### Collection entries
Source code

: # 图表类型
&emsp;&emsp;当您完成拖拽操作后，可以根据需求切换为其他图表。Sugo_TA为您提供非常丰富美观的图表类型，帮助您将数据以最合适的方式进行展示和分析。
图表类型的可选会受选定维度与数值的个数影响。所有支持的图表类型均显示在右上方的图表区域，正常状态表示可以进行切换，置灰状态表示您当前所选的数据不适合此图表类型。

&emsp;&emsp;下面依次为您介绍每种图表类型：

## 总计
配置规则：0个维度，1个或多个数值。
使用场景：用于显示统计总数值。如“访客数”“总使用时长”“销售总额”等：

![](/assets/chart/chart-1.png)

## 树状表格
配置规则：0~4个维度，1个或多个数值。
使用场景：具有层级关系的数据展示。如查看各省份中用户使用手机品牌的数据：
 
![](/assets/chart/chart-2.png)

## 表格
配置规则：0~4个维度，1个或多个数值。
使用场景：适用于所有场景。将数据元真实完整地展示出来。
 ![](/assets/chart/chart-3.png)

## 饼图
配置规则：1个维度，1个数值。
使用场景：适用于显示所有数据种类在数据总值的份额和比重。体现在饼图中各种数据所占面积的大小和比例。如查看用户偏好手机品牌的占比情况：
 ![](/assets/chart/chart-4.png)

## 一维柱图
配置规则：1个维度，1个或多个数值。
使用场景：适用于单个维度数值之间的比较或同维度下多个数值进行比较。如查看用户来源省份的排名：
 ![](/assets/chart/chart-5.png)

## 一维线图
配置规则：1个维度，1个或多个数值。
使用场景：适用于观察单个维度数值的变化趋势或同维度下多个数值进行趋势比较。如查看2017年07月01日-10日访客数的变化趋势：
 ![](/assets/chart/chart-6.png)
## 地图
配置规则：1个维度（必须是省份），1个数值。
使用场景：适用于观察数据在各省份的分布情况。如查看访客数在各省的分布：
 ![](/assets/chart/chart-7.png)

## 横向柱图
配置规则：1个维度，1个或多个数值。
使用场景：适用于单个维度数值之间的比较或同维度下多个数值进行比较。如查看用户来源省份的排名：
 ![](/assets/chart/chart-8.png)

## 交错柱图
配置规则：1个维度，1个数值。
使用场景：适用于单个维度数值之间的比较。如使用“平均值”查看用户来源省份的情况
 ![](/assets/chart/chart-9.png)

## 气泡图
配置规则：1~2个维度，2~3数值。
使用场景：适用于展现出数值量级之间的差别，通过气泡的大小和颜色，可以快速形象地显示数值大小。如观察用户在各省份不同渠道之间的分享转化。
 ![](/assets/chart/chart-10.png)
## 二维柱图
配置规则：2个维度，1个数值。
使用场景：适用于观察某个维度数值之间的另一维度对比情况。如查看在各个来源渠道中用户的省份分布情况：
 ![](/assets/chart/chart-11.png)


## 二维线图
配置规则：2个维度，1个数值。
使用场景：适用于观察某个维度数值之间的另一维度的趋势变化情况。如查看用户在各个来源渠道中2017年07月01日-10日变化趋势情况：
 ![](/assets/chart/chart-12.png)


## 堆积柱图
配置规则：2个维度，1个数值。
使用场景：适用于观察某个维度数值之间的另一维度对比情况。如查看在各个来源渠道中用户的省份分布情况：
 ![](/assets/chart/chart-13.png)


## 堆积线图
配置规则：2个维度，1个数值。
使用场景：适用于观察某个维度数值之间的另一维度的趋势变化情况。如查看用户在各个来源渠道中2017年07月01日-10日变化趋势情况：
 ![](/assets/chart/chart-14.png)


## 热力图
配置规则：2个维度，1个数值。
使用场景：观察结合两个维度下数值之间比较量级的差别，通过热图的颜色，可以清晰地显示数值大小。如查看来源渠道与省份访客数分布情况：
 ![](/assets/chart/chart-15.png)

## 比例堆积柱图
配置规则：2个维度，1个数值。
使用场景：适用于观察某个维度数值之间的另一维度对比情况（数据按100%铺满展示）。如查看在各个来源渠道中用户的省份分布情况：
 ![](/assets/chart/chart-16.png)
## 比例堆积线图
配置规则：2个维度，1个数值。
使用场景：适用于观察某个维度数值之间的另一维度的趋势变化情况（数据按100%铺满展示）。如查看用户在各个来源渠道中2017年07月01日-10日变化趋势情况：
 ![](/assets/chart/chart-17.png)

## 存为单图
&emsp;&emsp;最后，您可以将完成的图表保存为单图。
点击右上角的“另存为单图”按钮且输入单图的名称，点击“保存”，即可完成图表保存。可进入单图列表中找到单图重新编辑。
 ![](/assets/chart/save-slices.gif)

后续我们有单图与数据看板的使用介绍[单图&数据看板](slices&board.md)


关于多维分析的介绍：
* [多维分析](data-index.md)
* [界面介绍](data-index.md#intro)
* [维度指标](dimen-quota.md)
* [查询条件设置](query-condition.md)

### HOW TO COMPLETE THIS TASK
In full and without changes, give the data above once more.

### TASK OUTPUT
Source code

: # 图表类型
&emsp;&emsp;当您完成拖拽操作后，可以根据需求切换为其他图表。Sugo_TA为您提供非常丰富美观的图表类型，帮助您将数据以最合适的方式进行展示和分析。
图表类型的可选会受选定维度与数值的个数影响。所有支持的图表类型均显示在右上方的图表区域，正常状态表示可以进行切换，置灰状态表示您当前所选的数据不适合此图表类型。

&emsp;&emsp;下面依次为您介绍每种图表类型：

## 总计
配置规则：0个维度，1个或多个数值。
使用场景：用于显示统计总数值。如“访客数”“总使用时长”“销售总额”等：

![](/assets/chart/chart-1.png)

## 树状表格
配置规则：0~4个维度，1个或多个数值。
使用场景：具有层级关系的数据展示。如查看各省份中用户使用手机品牌的数据：
 
![](/assets/chart/chart-2.png)

## 表格
配置规则：0~4个维度，1个或多个数值。
使用场景：适用于所有场景。将数据元真实完整地展示出来。
 ![](/assets/chart/chart-3.png)

## 饼图
配置规则：1个维度，1个数值。
使用场景：适用于显示所有数据种类在数据总值的份额和比重。体现在饼图中各种数据所占面积的大小和比例。如查看用户偏好手机品牌的占比情况：
 ![](/assets/chart/chart-4.png)

## 一维柱图
配置规则：1个维度，1个或多个数值。
使用场景：适用于单个维度数值之间的比较或同维度下多个数值进行比较。如查看用户来源省份的排名：
 ![](/assets/chart/chart-5.png)

## 一维线图
配置规则：1个维度，1个或多个数值。
使用场景：适用于观察单个维度数值的变化趋势或同维度下多个数值进行趋势比较。如查看2017年07月01日-10日访客数的变化趋势：
 ![](/assets/chart/chart-6.png)
## 地图
配置规则：1个维度（必须是省份），1个数值。
使用场景：适用于观察数据在各省份的分布情况。如查看访客数在各省的分布：
 ![](/assets/chart/chart-7.png)

## 横向柱图
配置规则：1个维度，1个或多个数值。
使用场景：适用于单个维度数值之间的比较或同维度下多个数值进行比较。如查看用户来源省份的排名：
 ![](/assets/chart/chart-8.png)

## 交错柱图
配置规则：1个维度，1个数值。
使用场景：适用于单个维度数值之间的比较。如使用“平均值”查看用户来源省份的情况
 ![](/assets/chart/chart-9.png)

## 气泡图
配置规则：1~2个维度，2~3数值。
使用场景：适用于展现出数值量级之间的差别，通过气泡的大小和颜色，可以快速形象地显示数值大小。如观察用户在各省份不同渠道之间的分享转化。
 ![](/assets/chart/chart-10.png)
## 二维柱图
配置规则：2个维度，1个数值。
使用场景：适用于观察某个维度数值之间的另一维度对比情况。如查看在各个来源渠道中用户的省份分布情况：
 ![](/assets/chart/chart-11.png)


## 二维线图
配置规则：2个维度，1个数值。
使用场景：适用于观察某个维度数值之间的另一维度的趋势变化情况。如查看用户在各个来源渠道中2017年07月01日-10日变化趋势情况：
 ![](/assets/chart/chart-12.png)


## 堆积柱图
配置规则：2个维度，1个数值。
使用场景：适用于观察某个维度数值之间的另一维度对比情况。如查看在各个来源渠道中用户的省份分布情况：
 ![](/assets/chart/chart-13.png)


## 堆积线图
配置规则：2个维度，1个数值。
使用场景：适用于观察某个维度数值之间的另一维度的趋势变化情况。如查看用户在各个来源渠道中2017年07月01日-10日变化趋势情况：
 ![](/assets/chart/chart-14.png)


## 热力图
配置规则：2个维度，1个数值。
使用场景：观察结合两个维度下数值之间比较量级的差别，通过热图的颜色，可以清晰地显示数值大小。如查看来源渠道与省份访客数分布情况：
 ![](/assets/chart/chart-15.png)

## 比例堆积柱图
配置规则：2个维度，1个数值。
使用场景：适用于观察某个维度数值之间的另一维度对比情况（数据按100%铺满展示）。如查看在各个来源渠道中用户的省份分布情况：
 ![](/assets/chart/chart-16.png)
## 比例堆积线图
配置规则：2个维度，1个数值。
使用场景：适用于观察某个维度数值之间的另一维度的趋势变化情况（数据按100%铺满展示）。如查看用户在各个来源渠道中2017年07月01日-10日变化趋势情况：
 ![](/assets/chart/chart-17.png)

## 存为单图
&emsp;&emsp;最后，您可以将完成的图表保存为单图。
点击右上角的“另存为单图”按钮且输入单图的名称，点击“保存”，即可完成图表保存。可进入单图列表中找到单图重新编辑。
 ![](/assets/chart/save-slices.gif)

后续我们有单图与数据看板的使用介绍[单图&数据看板](slices&board.md)


关于多维分析的介绍：
* [多维分析](data-index.md)
* [界面介绍](data-index.md#intro)
* [维度指标](dimen-quota.md)
* [查询条件设置](query-condition.md)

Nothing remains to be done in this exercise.